Repeat every line of the data exactly; the pictures stay out.

Dataset entries:
= Beginning of Section =

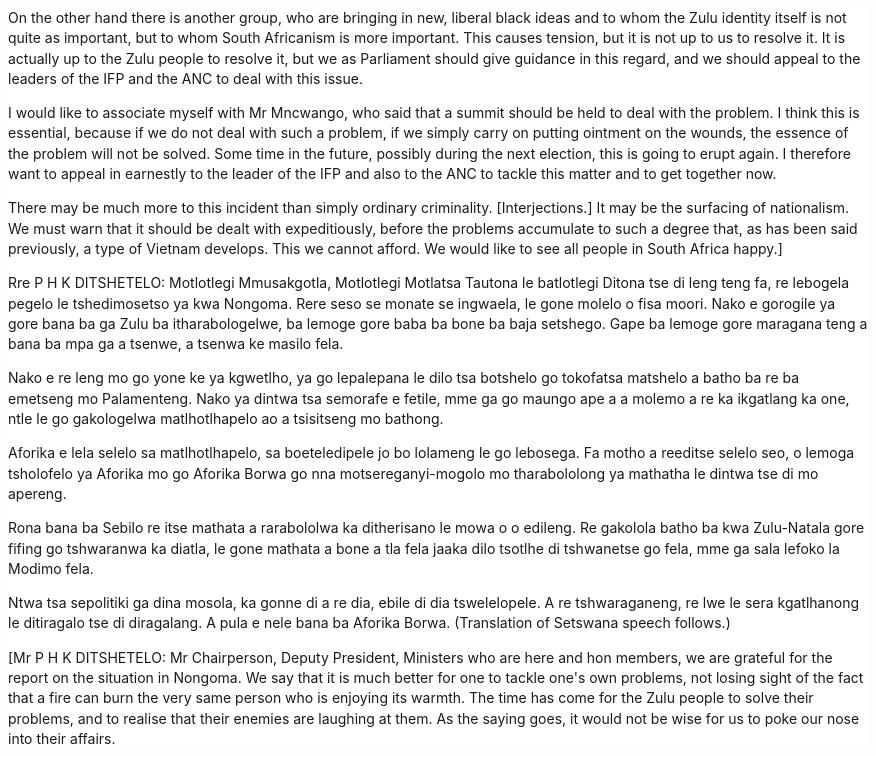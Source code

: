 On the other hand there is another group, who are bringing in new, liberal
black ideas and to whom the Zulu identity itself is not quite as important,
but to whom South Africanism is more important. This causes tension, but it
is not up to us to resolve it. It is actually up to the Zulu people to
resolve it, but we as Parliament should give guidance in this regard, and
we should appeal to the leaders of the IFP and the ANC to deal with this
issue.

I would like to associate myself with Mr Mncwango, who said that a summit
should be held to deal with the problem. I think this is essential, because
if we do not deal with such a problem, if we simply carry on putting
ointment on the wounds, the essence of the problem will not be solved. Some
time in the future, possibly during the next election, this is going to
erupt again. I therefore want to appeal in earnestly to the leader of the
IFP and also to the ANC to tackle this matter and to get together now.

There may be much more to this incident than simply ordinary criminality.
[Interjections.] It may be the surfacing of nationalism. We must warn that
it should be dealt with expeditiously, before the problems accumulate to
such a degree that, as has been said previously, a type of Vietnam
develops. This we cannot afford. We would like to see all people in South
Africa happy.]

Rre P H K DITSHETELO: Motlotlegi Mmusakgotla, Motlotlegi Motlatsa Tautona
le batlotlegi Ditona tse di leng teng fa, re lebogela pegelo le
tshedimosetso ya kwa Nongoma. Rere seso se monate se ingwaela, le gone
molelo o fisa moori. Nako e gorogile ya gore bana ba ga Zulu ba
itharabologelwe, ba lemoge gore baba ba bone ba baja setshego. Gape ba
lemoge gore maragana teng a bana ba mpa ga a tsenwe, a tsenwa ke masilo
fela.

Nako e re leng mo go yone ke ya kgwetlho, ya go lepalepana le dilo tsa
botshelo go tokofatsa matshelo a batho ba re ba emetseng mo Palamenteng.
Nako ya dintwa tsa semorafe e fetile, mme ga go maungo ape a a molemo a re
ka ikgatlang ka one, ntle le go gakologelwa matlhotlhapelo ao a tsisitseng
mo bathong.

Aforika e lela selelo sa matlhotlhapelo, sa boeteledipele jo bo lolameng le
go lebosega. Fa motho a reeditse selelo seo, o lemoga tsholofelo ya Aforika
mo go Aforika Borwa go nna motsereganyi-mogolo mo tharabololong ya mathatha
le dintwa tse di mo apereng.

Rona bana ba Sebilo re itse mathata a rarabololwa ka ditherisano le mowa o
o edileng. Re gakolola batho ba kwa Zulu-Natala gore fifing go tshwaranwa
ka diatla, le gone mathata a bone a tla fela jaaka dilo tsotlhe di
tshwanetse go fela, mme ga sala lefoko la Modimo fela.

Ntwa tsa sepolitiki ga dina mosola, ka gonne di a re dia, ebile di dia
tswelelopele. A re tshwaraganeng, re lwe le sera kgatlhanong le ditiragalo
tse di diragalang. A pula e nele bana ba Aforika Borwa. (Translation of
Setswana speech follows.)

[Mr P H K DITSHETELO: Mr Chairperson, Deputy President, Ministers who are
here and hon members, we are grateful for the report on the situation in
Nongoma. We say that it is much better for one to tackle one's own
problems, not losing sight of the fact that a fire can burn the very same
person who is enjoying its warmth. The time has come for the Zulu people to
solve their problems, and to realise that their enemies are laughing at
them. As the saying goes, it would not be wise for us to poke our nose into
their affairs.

= End of Section =

Task result ▸
Source code

: On the other hand there is another group, who are bringing in new, liberal
black ideas and to whom the Zulu identity itself is not quite as important,
but to whom South Africanism is more important. This causes tension, but it
is not up to us to resolve it. It is actually up to the Zulu people to
resolve it, but we as Parliament should give guidance in this regard, and
we should appeal to the leaders of the IFP and the ANC to deal with this
issue.

I would like to associate myself with Mr Mncwango, who said that a summit
should be held to deal with the problem. I think this is essential, because
if we do not deal with such a problem, if we simply carry on putting
ointment on the wounds, the essence of the problem will not be solved. Some
time in the future, possibly during the next election, this is going to
erupt again. I therefore want to appeal in earnestly to the leader of the
IFP and also to the ANC to tackle this matter and to get together now.

There may be much more to this incident than simply ordinary criminality.
[Interjections.] It may be the surfacing of nationalism. We must warn that
it should be dealt with expeditiously, before the problems accumulate to
such a degree that, as has been said previously, a type of Vietnam
develops. This we cannot afford. We would like to see all people in South
Africa happy.]

Rre P H K DITSHETELO: Motlotlegi Mmusakgotla, Motlotlegi Motlatsa Tautona
le batlotlegi Ditona tse di leng teng fa, re lebogela pegelo le
tshedimosetso ya kwa Nongoma. Rere seso se monate se ingwaela, le gone
molelo o fisa moori. Nako e gorogile ya gore bana ba ga Zulu ba
itharabologelwe, ba lemoge gore baba ba bone ba baja setshego. Gape ba
lemoge gore maragana teng a bana ba mpa ga a tsenwe, a tsenwa ke masilo
fela.

Nako e re leng mo go yone ke ya kgwetlho, ya go lepalepana le dilo tsa
botshelo go tokofatsa matshelo a batho ba re ba emetseng mo Palamenteng.
Nako ya dintwa tsa semorafe e fetile, mme ga go maungo ape a a molemo a re
ka ikgatlang ka one, ntle le go gakologelwa matlhotlhapelo ao a tsisitseng
mo bathong.

Aforika e lela selelo sa matlhotlhapelo, sa boeteledipele jo bo lolameng le
go lebosega. Fa motho a reeditse selelo seo, o lemoga tsholofelo ya Aforika
mo go Aforika Borwa go nna motsereganyi-mogolo mo tharabololong ya mathatha
le dintwa tse di mo apereng.

Rona bana ba Sebilo re itse mathata a rarabololwa ka ditherisano le mowa o
o edileng. Re gakolola batho ba kwa Zulu-Natala gore fifing go tshwaranwa
ka diatla, le gone mathata a bone a tla fela jaaka dilo tsotlhe di
tshwanetse go fela, mme ga sala lefoko la Modimo fela.

Ntwa tsa sepolitiki ga dina mosola, ka gonne di a re dia, ebile di dia
tswelelopele. A re tshwaraganeng, re lwe le sera kgatlhanong le ditiragalo
tse di diragalang. A pula e nele bana ba Aforika Borwa. (Translation of
Setswana speech follows.)

[Mr P H K DITSHETELO: Mr Chairperson, Deputy President, Ministers who are
here and hon members, we are grateful for the report on the situation in
Nongoma. We say that it is much better for one to tackle one's own
problems, not losing sight of the fact that a fire can burn the very same
person who is enjoying its warmth. The time has come for the Zulu people to
solve their problems, and to realise that their enemies are laughing at
them. As the saying goes, it would not be wise for us to poke our nose into
their affairs.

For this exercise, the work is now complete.